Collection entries
··········

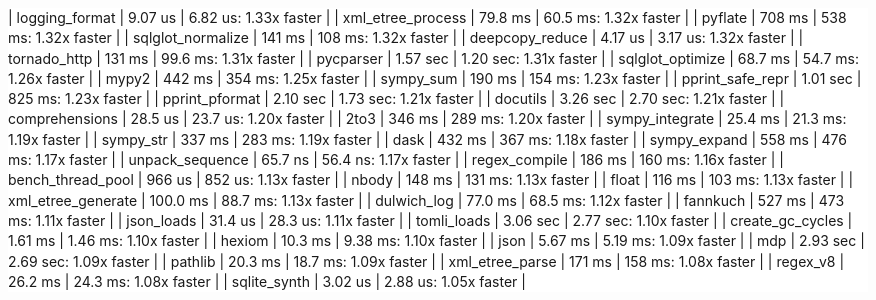 | logging_format           | 9.07 us                                                | 6.82 us: 1.33x faster                                                  |
| xml_etree_process        | 79.8 ms                                                | 60.5 ms: 1.32x faster                                                  |
| pyflate                  | 708 ms                                                 | 538 ms: 1.32x faster                                                   |
| sqlglot_normalize        | 141 ms                                                 | 108 ms: 1.32x faster                                                   |
| deepcopy_reduce          | 4.17 us                                                | 3.17 us: 1.32x faster                                                  |
| tornado_http             | 131 ms                                                 | 99.6 ms: 1.31x faster                                                  |
| pycparser                | 1.57 sec                                               | 1.20 sec: 1.31x faster                                                 |
| sqlglot_optimize         | 68.7 ms                                                | 54.7 ms: 1.26x faster                                                  |
| mypy2                    | 442 ms                                                 | 354 ms: 1.25x faster                                                   |
| sympy_sum                | 190 ms                                                 | 154 ms: 1.23x faster                                                   |
| pprint_safe_repr         | 1.01 sec                                               | 825 ms: 1.23x faster                                                   |
| pprint_pformat           | 2.10 sec                                               | 1.73 sec: 1.21x faster                                                 |
| docutils                 | 3.26 sec                                               | 2.70 sec: 1.21x faster                                                 |
| comprehensions           | 28.5 us                                                | 23.7 us: 1.20x faster                                                  |
| 2to3                     | 346 ms                                                 | 289 ms: 1.20x faster                                                   |
| sympy_integrate          | 25.4 ms                                                | 21.3 ms: 1.19x faster                                                  |
| sympy_str                | 337 ms                                                 | 283 ms: 1.19x faster                                                   |
| dask                     | 432 ms                                                 | 367 ms: 1.18x faster                                                   |
| sympy_expand             | 558 ms                                                 | 476 ms: 1.17x faster                                                   |
| unpack_sequence          | 65.7 ns                                                | 56.4 ns: 1.17x faster                                                  |
| regex_compile            | 186 ms                                                 | 160 ms: 1.16x faster                                                   |
| bench_thread_pool        | 966 us                                                 | 852 us: 1.13x faster                                                   |
| nbody                    | 148 ms                                                 | 131 ms: 1.13x faster                                                   |
| float                    | 116 ms                                                 | 103 ms: 1.13x faster                                                   |
| xml_etree_generate       | 100.0 ms                                               | 88.7 ms: 1.13x faster                                                  |
| dulwich_log              | 77.0 ms                                                | 68.5 ms: 1.12x faster                                                  |
| fannkuch                 | 527 ms                                                 | 473 ms: 1.11x faster                                                   |
| json_loads               | 31.4 us                                                | 28.3 us: 1.11x faster                                                  |
| tomli_loads              | 3.06 sec                                               | 2.77 sec: 1.10x faster                                                 |
| create_gc_cycles         | 1.61 ms                                                | 1.46 ms: 1.10x faster                                                  |
| hexiom                   | 10.3 ms                                                | 9.38 ms: 1.10x faster                                                  |
| json                     | 5.67 ms                                                | 5.19 ms: 1.09x faster                                                  |
| mdp                      | 2.93 sec                                               | 2.69 sec: 1.09x faster                                                 |
| pathlib                  | 20.3 ms                                                | 18.7 ms: 1.09x faster                                                  |
| xml_etree_parse          | 171 ms                                                 | 158 ms: 1.08x faster                                                   |
| regex_v8                 | 26.2 ms                                                | 24.3 ms: 1.08x faster                                                  |
| sqlite_synth             | 3.02 us                                                | 2.88 us: 1.05x faster                                                  |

··········

◆ EXERCISE REQUIREMENTS ◆
Reproduce only the lines above spanning from the line containing "68.5 ms: 1.12x" through the line containing "9.38 ms: 1.10x", word for word.

◆ REPLY TO THE EXERCISE ◆
| dulwich_log              | 77.0 ms                                                | 68.5 ms: 1.12x faster                                                  |
| fannkuch                 | 527 ms                                                 | 473 ms: 1.11x faster                                                   |
| json_loads               | 31.4 us                                                | 28.3 us: 1.11x faster                                                  |
| tomli_loads              | 3.06 sec                                               | 2.77 sec: 1.10x faster                                                 |
| create_gc_cycles         | 1.61 ms                                                | 1.46 ms: 1.10x faster                                                  |
| hexiom                   | 10.3 ms                                                | 9.38 ms: 1.10x faster                                                  |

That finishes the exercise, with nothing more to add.